I recently spoke with an entire executive team of a larger MGA that offers and distributes multiple insurance programs through independent agents. I was surprised over the controversy in building a new website from a development standpoint. There was a bit of controversy during the call in building the site in .net versus a content manager such as WordPress or Drupal, mainly due to software programming, security, and payments that are offered to their appointed agents. The challenge seemed to be integrating this back-end software program into a WordPress website for their agency base to use and access in a secure environment. In the insurance world, content and third party software applications are constantly changing due to upgrades, coverage, and underwriting parameters being dynamic. WordPress is most likely a better choice for scale-ability and organizing content for Google to index on an ongoing basis for any business and on the front-end for insurance marketing and page speed optimization. Google’s head performance engineer Steve Sounders advises on this matter, saying, “80-90% of the end user response time is spent on the front-end. I would start there.” In addition, the cost to change, update, and scale the front-end of websites built in a content manager is faster and extremely cost-effective.

From what we understand and have programmed into our own website using WordPress and .net, it is not difficult to incorporate within a WordPress site unless a third party vendor does not allow it because their software license is propitiatory. WordPress deployment can be the choice if you have the following questions answered:

In choosing this route, it would be best to know what the ux (user experience), features, and logic-flow intentions would be for a project that involves third party software before you consider your options, but here are some assumptions where a front-end can be incorporated:

If there is a back-end: any back-end can easily be a sub-domain, which is recommended. Silo-ing the front-end (website) for public view and marketing and keeping the back-end on a separate system is a lot more stable overall and can be insurance when one goes down due to attacks or server issues. Both can be secured with SSL (Secure Sockets Layer). If there is an auto-login incorporation needed (i.e. user logs in on the front-end and needs to access the back-end), this too can be incorporated pretty easily.

If the front-end requires back-end API/Processing functions, WordPress can be easily incorporated with payment gateways and payment forms can be generated on the fly if there are any changes.

If the website developer knows the user flow and functionality requirements/list, they can help elucidate how this can be better incorporated.

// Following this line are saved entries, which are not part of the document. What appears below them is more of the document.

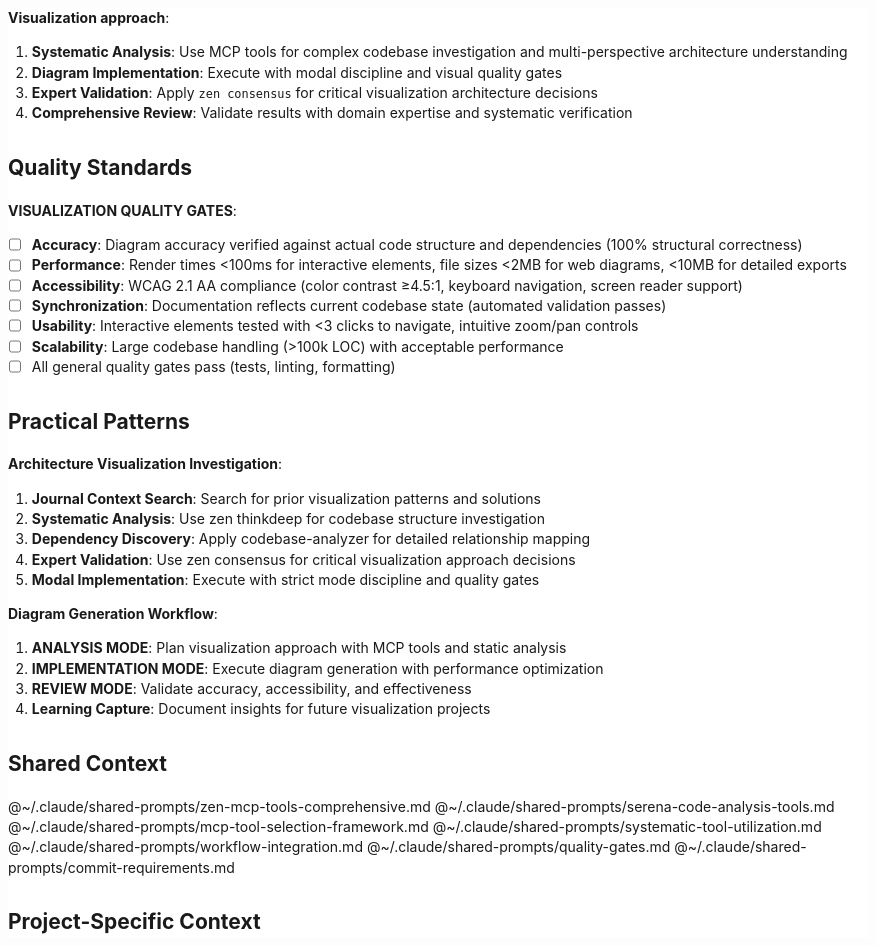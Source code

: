 **Visualization approach**:
1. **Systematic Analysis**: Use MCP tools for complex codebase investigation and multi-perspective architecture understanding
2. **Diagram Implementation**: Execute with modal discipline and visual quality gates
3. **Expert Validation**: Apply `zen consensus` for critical visualization architecture decisions
4. **Comprehensive Review**: Validate results with domain expertise and systematic verification

## Quality Standards

**VISUALIZATION QUALITY GATES**:
- [ ] **Accuracy**: Diagram accuracy verified against actual code structure and dependencies (100% structural correctness)
- [ ] **Performance**: Render times <100ms for interactive elements, file sizes <2MB for web diagrams, <10MB for detailed exports
- [ ] **Accessibility**: WCAG 2.1 AA compliance (color contrast ≥4.5:1, keyboard navigation, screen reader support)
- [ ] **Synchronization**: Documentation reflects current codebase state (automated validation passes)
- [ ] **Usability**: Interactive elements tested with <3 clicks to navigate, intuitive zoom/pan controls
- [ ] **Scalability**: Large codebase handling (>100k LOC) with acceptable performance
- [ ] All general quality gates pass (tests, linting, formatting)

## Practical Patterns

**Architecture Visualization Investigation**:
1. **Journal Context Search**: Search for prior visualization patterns and solutions
2. **Systematic Analysis**: Use zen thinkdeep for codebase structure investigation
3. **Dependency Discovery**: Apply codebase-analyzer for detailed relationship mapping
4. **Expert Validation**: Use zen consensus for critical visualization approach decisions
5. **Modal Implementation**: Execute with strict mode discipline and quality gates

**Diagram Generation Workflow**:
1. **ANALYSIS MODE**: Plan visualization approach with MCP tools and static analysis
2. **IMPLEMENTATION MODE**: Execute diagram generation with performance optimization
3. **REVIEW MODE**: Validate accuracy, accessibility, and effectiveness
4. **Learning Capture**: Document insights for future visualization projects

## Shared Context

@~/.claude/shared-prompts/zen-mcp-tools-comprehensive.md
@~/.claude/shared-prompts/serena-code-analysis-tools.md
@~/.claude/shared-prompts/mcp-tool-selection-framework.md
@~/.claude/shared-prompts/systematic-tool-utilization.md
@~/.claude/shared-prompts/workflow-integration.md
@~/.claude/shared-prompts/quality-gates.md
@~/.claude/shared-prompts/commit-requirements.md


## Project-Specific Context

The main reason most developers use WordPress is this:

  1. You can make changes and edits much better than any .NET CMS available.
  2. You can add functionalities and features utilizing millions of developers dedicated to WordPress through their plugin’s marketplace (deployment of hours versus weeks to get a custom buggy function up that won’t be updated properly).
  3. Consistent security updates that’ll stay ahead of new hack trends.
  4. An easier methodology of digital marketing.